Mu Cephei serves as the prototype of a class of stars known as Mu Cephei variables, and in the case of the Garnet Star, its variability varies from magnitude 3.62 to 5.0. over a period that varies between 2 and 2.5 years. To date though, no definitive pattern in the stars variability has been found. What is known, however, is that the star has begun to convert helium into carbon, and that it’s observed instability is evidence that it is nearing the end of its life, which could occur as a supernova in the next several million years.
Notable Deep Sky Objects
NGC 7142; located about 6,200 light years away, the open cluster (NGC 7142), toward the right in this image, is one of the most perplexing clusters yet found. It is thought that much of the cluster is obscured by the nebulous cloud ( NGC 7129) to the left of the cluster, which makes estimating the cluster’s age very difficult. It is not certain how much of the cluster is actually obscured, but more perplexing is the presence of many young, hot, blue stars in what is believed to be a very old cluster. Current models state that old clusters should not contain young, hot stars, since they should all have died off a long time ago. Nevertheless, blue straggler stars are present in significant numbers, and research into their presence is continuing.
NGC 7538; located about 9,100 light years away, this huge emission nebula is experiencing a burst of star formation. There may be nothing remarkable about this, but what is special is that the nebula contains the biggest proto-star ever discovered.

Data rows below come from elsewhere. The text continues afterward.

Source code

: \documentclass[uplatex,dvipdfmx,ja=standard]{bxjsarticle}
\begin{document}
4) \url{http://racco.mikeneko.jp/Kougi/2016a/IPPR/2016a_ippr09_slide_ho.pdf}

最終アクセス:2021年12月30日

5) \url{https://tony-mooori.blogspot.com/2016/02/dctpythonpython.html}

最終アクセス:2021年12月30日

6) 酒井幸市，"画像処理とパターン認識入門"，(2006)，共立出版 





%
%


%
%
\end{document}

This contracting clump of gas and dust is about 300 times as big as the solar system, and although it will shrink as the star forms, it is likely to give birth to one of the biggest, and most massive stars in the entire Milky Way.
The Fireworks Galaxy (NGC 6946, Arp 29, Caldwell 12): The aptly named Fireworks Galaxy was discovered by William Herschel in 1798 on the border between Cepheus and Cygnus, about 22 million light years away. Although the Fireworks Galaxy is smaller than most other galaxies, its major claim to fame is the fact that nine supernova explosions have been observed in it during the last 100 years or so.